Top of Material shown

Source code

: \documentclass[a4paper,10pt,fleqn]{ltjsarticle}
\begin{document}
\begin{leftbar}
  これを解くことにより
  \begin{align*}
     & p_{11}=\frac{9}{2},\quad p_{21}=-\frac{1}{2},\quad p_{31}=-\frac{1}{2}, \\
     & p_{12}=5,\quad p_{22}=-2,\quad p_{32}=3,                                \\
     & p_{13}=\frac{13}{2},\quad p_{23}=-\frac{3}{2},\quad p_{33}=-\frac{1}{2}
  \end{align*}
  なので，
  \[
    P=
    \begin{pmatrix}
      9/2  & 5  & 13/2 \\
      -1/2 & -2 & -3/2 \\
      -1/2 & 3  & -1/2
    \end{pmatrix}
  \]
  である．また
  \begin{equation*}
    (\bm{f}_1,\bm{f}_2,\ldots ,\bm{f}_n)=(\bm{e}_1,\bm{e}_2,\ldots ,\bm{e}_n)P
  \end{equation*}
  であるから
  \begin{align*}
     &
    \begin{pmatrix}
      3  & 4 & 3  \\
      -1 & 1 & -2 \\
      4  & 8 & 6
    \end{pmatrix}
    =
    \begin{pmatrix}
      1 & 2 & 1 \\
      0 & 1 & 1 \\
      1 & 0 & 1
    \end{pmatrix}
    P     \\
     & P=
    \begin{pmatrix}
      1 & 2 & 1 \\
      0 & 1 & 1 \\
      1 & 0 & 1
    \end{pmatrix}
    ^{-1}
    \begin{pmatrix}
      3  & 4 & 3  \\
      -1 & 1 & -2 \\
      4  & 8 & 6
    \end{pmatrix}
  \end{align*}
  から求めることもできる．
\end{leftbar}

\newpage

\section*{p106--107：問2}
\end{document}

Bottom of Material shown

What to produce:
Repeat all of the data exactly.

Task result:
Source code

: \documentclass[a4paper,10pt,fleqn]{ltjsarticle}
\begin{document}
\begin{leftbar}
  これを解くことにより
  \begin{align*}
     & p_{11}=\frac{9}{2},\quad p_{21}=-\frac{1}{2},\quad p_{31}=-\frac{1}{2}, \\
     & p_{12}=5,\quad p_{22}=-2,\quad p_{32}=3,                                \\
     & p_{13}=\frac{13}{2},\quad p_{23}=-\frac{3}{2},\quad p_{33}=-\frac{1}{2}
  \end{align*}
  なので，
  \[
    P=
    \begin{pmatrix}
      9/2  & 5  & 13/2 \\
      -1/2 & -2 & -3/2 \\
      -1/2 & 3  & -1/2
    \end{pmatrix}
  \]
  である．また
  \begin{equation*}
    (\bm{f}_1,\bm{f}_2,\ldots ,\bm{f}_n)=(\bm{e}_1,\bm{e}_2,\ldots ,\bm{e}_n)P
  \end{equation*}
  であるから
  \begin{align*}
     &
    \begin{pmatrix}
      3  & 4 & 3  \\
      -1 & 1 & -2 \\
      4  & 8 & 6
    \end{pmatrix}
    =
    \begin{pmatrix}
      1 & 2 & 1 \\
      0 & 1 & 1 \\
      1 & 0 & 1
    \end{pmatrix}
    P     \\
     & P=
    \begin{pmatrix}
      1 & 2 & 1 \\
      0 & 1 & 1 \\
      1 & 0 & 1
    \end{pmatrix}
    ^{-1}
    \begin{pmatrix}
      3  & 4 & 3  \\
      -1 & 1 & -2 \\
      4  & 8 & 6
    \end{pmatrix}
  \end{align*}
  から求めることもできる．
\end{leftbar}

\newpage

\section*{p106--107：問2}
\end{document}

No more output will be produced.